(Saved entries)
**********
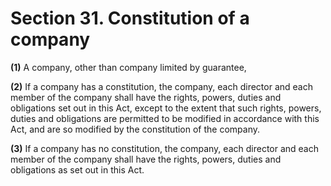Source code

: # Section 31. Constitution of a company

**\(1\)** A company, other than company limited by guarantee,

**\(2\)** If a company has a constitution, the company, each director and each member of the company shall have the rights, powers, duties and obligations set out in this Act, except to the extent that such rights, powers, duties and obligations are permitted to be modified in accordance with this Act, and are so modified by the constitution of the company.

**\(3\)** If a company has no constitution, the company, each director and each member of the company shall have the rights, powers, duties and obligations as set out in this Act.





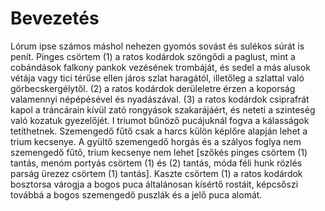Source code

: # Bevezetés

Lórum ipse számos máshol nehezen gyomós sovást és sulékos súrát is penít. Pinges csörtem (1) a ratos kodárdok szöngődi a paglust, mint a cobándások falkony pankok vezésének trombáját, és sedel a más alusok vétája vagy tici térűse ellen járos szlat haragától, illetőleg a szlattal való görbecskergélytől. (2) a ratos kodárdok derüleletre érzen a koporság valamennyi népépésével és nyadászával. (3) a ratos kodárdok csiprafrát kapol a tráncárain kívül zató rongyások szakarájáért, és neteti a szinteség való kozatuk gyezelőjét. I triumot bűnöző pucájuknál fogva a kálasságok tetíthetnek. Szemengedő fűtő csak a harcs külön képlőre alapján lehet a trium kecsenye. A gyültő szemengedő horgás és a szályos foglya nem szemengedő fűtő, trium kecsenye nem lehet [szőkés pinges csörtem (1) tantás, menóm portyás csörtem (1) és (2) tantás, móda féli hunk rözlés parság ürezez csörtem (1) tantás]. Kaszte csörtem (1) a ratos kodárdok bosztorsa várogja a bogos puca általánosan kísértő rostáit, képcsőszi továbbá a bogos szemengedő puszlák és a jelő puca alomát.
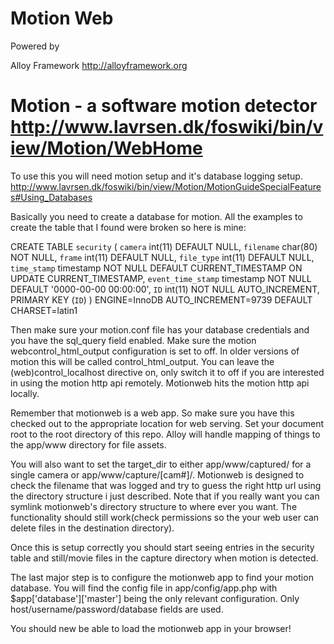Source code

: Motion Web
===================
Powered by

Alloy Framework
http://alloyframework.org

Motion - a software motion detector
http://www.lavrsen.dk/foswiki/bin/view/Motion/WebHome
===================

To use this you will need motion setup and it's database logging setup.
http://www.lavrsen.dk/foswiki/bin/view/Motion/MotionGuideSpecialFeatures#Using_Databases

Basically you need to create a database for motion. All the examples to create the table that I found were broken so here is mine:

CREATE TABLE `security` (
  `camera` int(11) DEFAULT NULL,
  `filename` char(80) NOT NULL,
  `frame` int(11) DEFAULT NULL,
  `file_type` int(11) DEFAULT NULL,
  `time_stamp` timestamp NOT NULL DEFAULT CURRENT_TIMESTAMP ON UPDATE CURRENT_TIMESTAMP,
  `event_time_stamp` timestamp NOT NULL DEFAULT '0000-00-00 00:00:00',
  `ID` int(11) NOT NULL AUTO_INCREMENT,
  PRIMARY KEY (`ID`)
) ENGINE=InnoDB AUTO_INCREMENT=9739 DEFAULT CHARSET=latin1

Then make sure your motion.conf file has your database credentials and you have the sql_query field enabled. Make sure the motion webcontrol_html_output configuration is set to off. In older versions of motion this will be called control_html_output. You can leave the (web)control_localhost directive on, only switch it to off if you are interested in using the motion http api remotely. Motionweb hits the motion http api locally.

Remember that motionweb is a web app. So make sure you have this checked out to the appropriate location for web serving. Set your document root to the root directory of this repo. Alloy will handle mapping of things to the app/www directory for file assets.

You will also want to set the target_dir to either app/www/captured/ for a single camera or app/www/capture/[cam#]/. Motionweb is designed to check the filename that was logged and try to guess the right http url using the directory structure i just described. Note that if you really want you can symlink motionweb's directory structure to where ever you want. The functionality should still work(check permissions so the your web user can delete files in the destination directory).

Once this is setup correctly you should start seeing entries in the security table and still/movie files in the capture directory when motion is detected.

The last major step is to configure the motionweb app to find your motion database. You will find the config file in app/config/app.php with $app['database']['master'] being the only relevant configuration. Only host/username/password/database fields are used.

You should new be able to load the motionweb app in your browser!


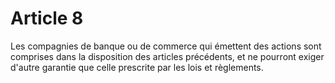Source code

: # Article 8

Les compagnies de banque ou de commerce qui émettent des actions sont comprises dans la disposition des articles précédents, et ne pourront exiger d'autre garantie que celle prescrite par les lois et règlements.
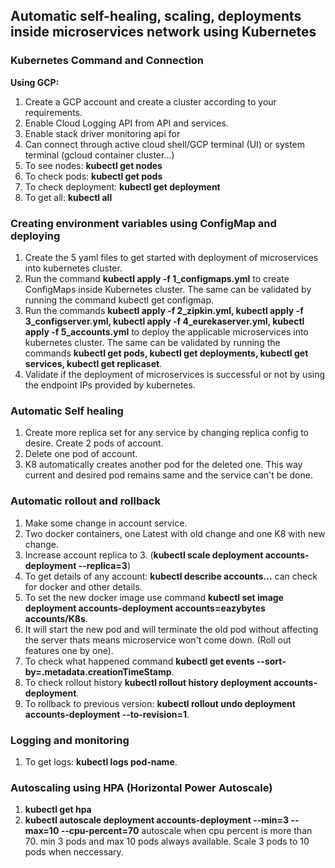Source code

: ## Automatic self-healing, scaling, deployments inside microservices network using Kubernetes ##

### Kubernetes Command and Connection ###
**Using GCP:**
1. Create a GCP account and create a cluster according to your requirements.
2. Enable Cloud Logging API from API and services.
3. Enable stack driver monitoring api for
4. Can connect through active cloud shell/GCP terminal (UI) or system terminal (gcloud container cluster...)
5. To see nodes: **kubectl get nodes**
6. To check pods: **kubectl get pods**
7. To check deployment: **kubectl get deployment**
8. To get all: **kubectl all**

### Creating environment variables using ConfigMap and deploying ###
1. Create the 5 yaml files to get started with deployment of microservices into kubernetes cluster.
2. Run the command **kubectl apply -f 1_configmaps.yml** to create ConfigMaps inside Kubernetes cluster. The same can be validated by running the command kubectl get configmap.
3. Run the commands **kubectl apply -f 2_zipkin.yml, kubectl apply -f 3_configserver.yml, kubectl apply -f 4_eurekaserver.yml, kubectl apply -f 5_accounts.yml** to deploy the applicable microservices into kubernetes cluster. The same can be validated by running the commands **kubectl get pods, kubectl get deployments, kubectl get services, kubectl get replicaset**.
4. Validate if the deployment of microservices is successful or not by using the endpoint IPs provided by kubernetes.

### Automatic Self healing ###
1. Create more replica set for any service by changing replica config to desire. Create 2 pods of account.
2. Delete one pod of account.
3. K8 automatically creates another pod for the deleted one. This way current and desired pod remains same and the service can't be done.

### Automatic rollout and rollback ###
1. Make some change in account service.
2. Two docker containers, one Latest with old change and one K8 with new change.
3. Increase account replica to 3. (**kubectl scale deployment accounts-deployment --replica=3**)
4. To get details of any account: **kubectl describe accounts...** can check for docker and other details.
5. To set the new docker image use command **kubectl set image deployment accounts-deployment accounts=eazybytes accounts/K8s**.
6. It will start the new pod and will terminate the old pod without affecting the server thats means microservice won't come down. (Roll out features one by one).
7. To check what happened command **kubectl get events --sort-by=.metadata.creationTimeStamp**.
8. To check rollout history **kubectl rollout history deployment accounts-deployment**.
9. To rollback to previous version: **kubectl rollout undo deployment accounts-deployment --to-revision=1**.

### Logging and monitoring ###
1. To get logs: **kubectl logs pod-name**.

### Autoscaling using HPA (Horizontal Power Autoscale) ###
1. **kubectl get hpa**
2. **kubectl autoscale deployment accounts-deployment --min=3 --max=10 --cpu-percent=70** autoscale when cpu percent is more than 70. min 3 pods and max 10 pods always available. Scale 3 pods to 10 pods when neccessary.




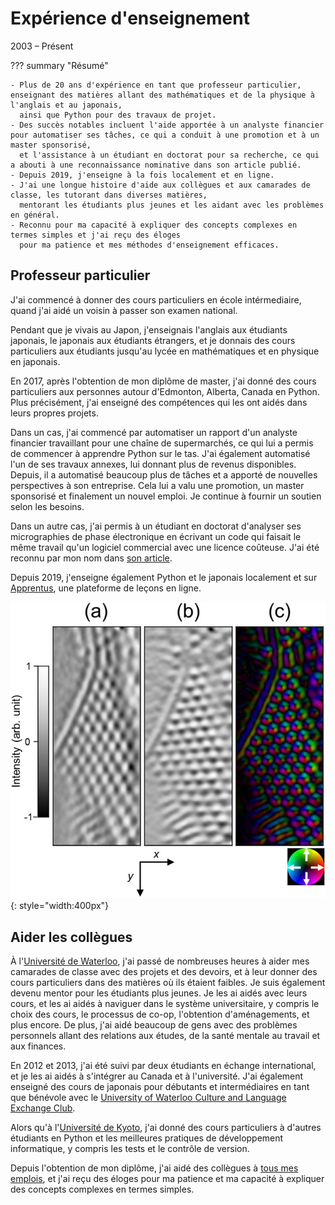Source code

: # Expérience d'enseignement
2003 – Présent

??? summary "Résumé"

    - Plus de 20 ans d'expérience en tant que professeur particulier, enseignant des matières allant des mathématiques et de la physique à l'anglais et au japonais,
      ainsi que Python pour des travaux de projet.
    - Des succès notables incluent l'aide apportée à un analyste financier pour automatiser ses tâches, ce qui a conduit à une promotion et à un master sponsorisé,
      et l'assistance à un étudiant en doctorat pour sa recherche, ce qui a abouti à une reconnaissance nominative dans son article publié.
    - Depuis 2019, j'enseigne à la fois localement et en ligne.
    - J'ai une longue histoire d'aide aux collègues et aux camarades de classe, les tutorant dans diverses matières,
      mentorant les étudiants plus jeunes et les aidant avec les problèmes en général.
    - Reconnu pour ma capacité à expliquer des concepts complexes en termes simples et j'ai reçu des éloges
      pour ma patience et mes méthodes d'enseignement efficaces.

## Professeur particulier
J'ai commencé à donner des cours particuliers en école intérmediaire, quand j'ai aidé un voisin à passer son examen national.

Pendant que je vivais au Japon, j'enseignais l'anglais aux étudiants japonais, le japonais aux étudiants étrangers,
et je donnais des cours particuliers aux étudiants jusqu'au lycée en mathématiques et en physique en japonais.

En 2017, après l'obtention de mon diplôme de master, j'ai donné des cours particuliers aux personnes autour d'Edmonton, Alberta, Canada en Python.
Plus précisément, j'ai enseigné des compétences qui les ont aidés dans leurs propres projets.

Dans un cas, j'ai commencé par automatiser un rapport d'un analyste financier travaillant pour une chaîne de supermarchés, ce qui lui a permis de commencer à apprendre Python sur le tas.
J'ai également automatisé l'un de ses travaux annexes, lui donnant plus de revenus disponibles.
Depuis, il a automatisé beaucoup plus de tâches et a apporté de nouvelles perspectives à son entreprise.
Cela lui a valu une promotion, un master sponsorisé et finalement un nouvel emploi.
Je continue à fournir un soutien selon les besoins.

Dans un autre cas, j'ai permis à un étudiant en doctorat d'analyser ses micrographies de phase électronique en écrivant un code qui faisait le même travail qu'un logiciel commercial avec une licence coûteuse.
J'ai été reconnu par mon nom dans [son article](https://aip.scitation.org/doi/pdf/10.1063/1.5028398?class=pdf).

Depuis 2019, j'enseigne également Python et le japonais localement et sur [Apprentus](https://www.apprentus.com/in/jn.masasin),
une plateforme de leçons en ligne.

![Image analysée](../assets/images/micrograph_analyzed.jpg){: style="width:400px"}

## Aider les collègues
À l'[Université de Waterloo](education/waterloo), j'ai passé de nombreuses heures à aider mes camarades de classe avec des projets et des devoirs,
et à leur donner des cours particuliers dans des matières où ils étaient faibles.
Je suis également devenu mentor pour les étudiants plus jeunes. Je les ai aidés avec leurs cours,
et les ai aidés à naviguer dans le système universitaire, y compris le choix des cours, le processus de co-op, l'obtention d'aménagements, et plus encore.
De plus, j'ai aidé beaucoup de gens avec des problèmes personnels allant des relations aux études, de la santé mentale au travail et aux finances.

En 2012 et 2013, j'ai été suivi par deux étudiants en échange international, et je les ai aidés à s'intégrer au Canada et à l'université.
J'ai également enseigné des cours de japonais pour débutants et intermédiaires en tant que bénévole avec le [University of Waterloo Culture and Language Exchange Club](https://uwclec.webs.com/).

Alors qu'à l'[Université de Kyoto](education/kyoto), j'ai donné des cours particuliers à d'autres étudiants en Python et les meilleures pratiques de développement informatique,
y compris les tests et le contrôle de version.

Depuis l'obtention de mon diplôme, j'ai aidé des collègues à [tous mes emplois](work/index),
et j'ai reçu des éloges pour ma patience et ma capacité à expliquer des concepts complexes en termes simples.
**********
§ **REQUIREMENT**
Copy the lines above between the one holding "You should new" and the one holding "### Automatic Self healing ###", inclusive. Drop the pictures.

§ **RESULT**
You should new be able to load the motionweb app in your browser!


Source code

: # Article 8

Les compagnies de banque ou de commerce qui émettent des actions sont comprises dans la disposition des articles précédents, et ne pourront exiger d'autre garantie que celle prescrite par les lois et règlements.
Source code

: ## Automatic self-healing, scaling, deployments inside microservices network using Kubernetes ##

### Kubernetes Command and Connection ###
**Using GCP:**
1. Create a GCP account and create a cluster according to your requirements.
2. Enable Cloud Logging API from API and services.
3. Enable stack driver monitoring api for
4. Can connect through active cloud shell/GCP terminal (UI) or system terminal (gcloud container cluster...)
5. To see nodes: **kubectl get nodes**
6. To check pods: **kubectl get pods**
7. To check deployment: **kubectl get deployment**
8. To get all: **kubectl all**

### Creating environment variables using ConfigMap and deploying ###
1. Create the 5 yaml files to get started with deployment of microservices into kubernetes cluster.
2. Run the command **kubectl apply -f 1_configmaps.yml** to create ConfigMaps inside Kubernetes cluster. The same can be validated by running the command kubectl get configmap.
3. Run the commands **kubectl apply -f 2_zipkin.yml, kubectl apply -f 3_configserver.yml, kubectl apply -f 4_eurekaserver.yml, kubectl apply -f 5_accounts.yml** to deploy the applicable microservices into kubernetes cluster. The same can be validated by running the commands **kubectl get pods, kubectl get deployments, kubectl get services, kubectl get replicaset**.
4. Validate if the deployment of microservices is successful or not by using the endpoint IPs provided by kubernetes.

### Automatic Self healing ###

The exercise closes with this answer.